Recently, Lunsford was asked to create a wargame to show officer trainees what it was like to lead a platoon in combat. This was for West Point, the American Military Academy (where students get a college education and are trained to be officers.) Commercial wargames have been used by the cadets since the 1960s (when manual games were the norm), but the faculty wanted a computer game that was quick to learn, and accurate. Lunsford, who had served as an infantry platoon leader, created "Follow Me." This game became a big success, and quickly spread to the rest of the army.
Lunsford, and others, are also creating training simulation games for non-combat troops. Some 85 percent of the troops in the army have little to do with combat, but their jobs are complex and a challenge. Lunsford was able to create games that delivered the same training effect of "Follow Me", because most jobs require you to make choices and figure things out. That's what a wargame is all about.
The troops were, not surprisingly, among the first to adopt the commercial wargames (often called "historical simulations") that first appeared in the 1950s (as board games). By the 1970s, several of these military wargamers made it to the big time, having their designs published. The first of these games was "Grunt", in 1971. Designed by Vietnam veteran John Kramer (an artillery forward observer), it simulated small unit operations in the mid 1960s. By the 1980s, other services joined. The most notable of these was Air Force F-16 pilot Gary Morgan had published Tac Air and Flight Leader, as well as non-air themed games like Borodino (the 1812 battle). Around the same time, army officer Bill Gibbs created Ranger, Main Battle Area, and AirLand Battle. Navy and marine designers were also active, sometimes just for official use.

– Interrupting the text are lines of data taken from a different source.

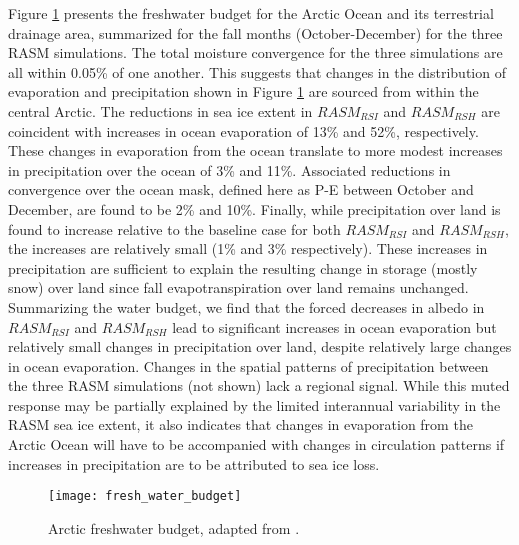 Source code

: Figure \ref{fig:fwb} presents the freshwater budget for the Arctic Ocean and its terrestrial drainage area, summarized for the fall months (October-December) for the three RASM simulations.
The total moisture convergence for the three simulations are all within 0.05\% of one another.
This suggests that changes in the distribution of evaporation and precipitation shown in Figure \ref{fig:fwb} are sourced from within the central Arctic.
The reductions in sea ice extent in $RASM_{RSI}$ and $RASM_{RSH}$ are coincident with increases in ocean evaporation of 13\% and 52\%, respectively.
These changes in evaporation from the ocean translate to more modest increases in precipitation over the ocean of 3\% and 11\%.
Associated reductions in convergence over the ocean mask, defined here as P-E between October and December, are found to be 2\% and 10\%. %
Finally, while precipitation over land is found to increase relative to the baseline case for both $RASM_{RSI}$ and $RASM_{RSH}$, the increases are relatively small (1\% and 3\% respectively).
These increases in precipitation are sufficient to explain the resulting change in storage (mostly snow) over land since fall evapotranspiration over land remains unchanged. %
Summarizing the water budget, we find that the forced decreases in albedo in $RASM_{RSI}$ and $RASM_{RSH}$ lead to significant increases in ocean evaporation but relatively small changes in precipitation over land, despite relatively large changes in ocean evaporation.
Changes in the spatial patterns of precipitation between the three RASM simulations (not shown) lack a regional signal.
While this muted response may be partially explained by the limited interannual variability in the RASM sea ice extent, it also indicates that changes in evaporation from the Arctic Ocean will have to be accompanied with changes in circulation patterns if increases in precipitation are to be attributed to sea ice loss.

\begin{figure}
  \centering
  \texttt{[image: fresh\_water\_budget]}
  \caption{Arctic freshwater budget, adapted from \citet{Serreze_2006a}.}
  \label{fig:fwb}
\end{figure}

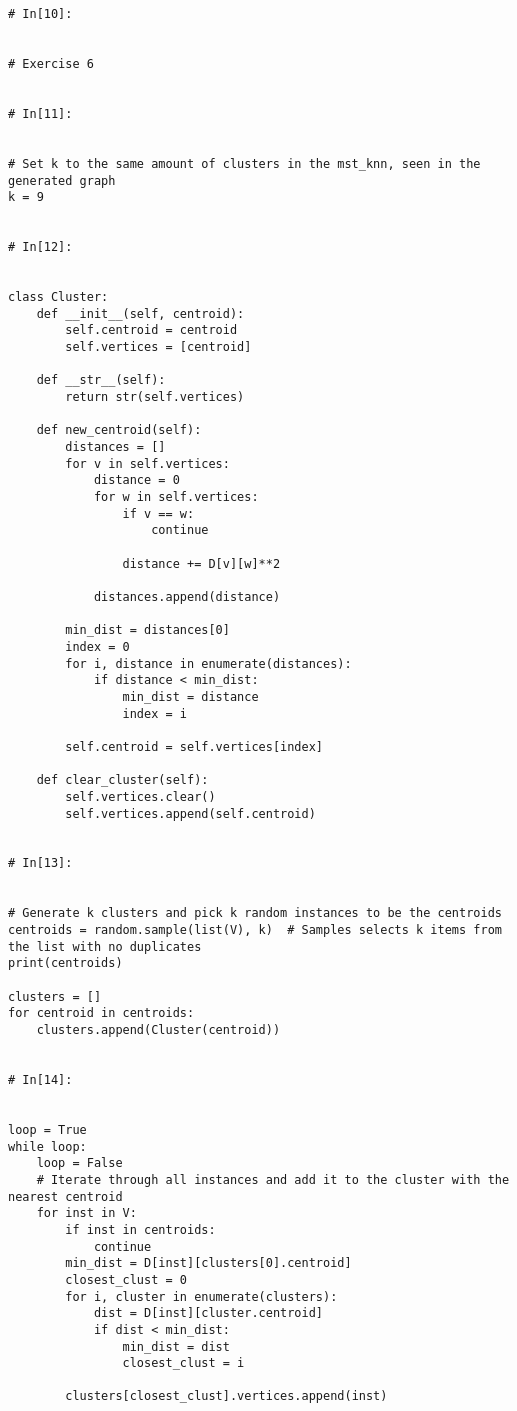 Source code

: \documentclass[11pt, a4paper]{article}
\begin{document}
\begin{verbatim}
# In[10]:


# Exercise 6


# In[11]:


# Set k to the same amount of clusters in the mst_knn, seen in the generated graph
k = 9


# In[12]:


class Cluster:
    def __init__(self, centroid):
        self.centroid = centroid
        self.vertices = [centroid]
        
    def __str__(self):
        return str(self.vertices)
        
    def new_centroid(self):
        distances = []
        for v in self.vertices:
            distance = 0
            for w in self.vertices:
                if v == w:
                    continue
                    
                distance += D[v][w]**2
                
            distances.append(distance)
            
        min_dist = distances[0]
        index = 0
        for i, distance in enumerate(distances):
            if distance < min_dist:
                min_dist = distance
                index = i
                
        self.centroid = self.vertices[index]
    
    def clear_cluster(self):
        self.vertices.clear()
        self.vertices.append(self.centroid)


# In[13]:


# Generate k clusters and pick k random instances to be the centroids
centroids = random.sample(list(V), k)  # Samples selects k items from the list with no duplicates
print(centroids)

clusters = []
for centroid in centroids:
    clusters.append(Cluster(centroid))


# In[14]:


loop = True
while loop:
    loop = False
    # Iterate through all instances and add it to the cluster with the nearest centroid
    for inst in V:
        if inst in centroids:
            continue
        min_dist = D[inst][clusters[0].centroid]
        closest_clust = 0
        for i, cluster in enumerate(clusters):    
            dist = D[inst][cluster.centroid]
            if dist < min_dist:
                min_dist = dist
                closest_clust = i

        clusters[closest_clust].vertices.append(inst)


\end{verbatim}
\end{document}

Gary Morgan's experience was most interesting. His first two published designs (Tac Air and Flight Leader) began as official Air Force wargames called FEBA and Check Six. This was unusual, although many other manual wargames designed by uniformed wargamers for professional use were of commercial quality.
These wargames never became mass market items. Accurate military simulations have always been a niche market. And now, the troops themselves, are not only a major segment of the users, but a growing portion of the designers as well.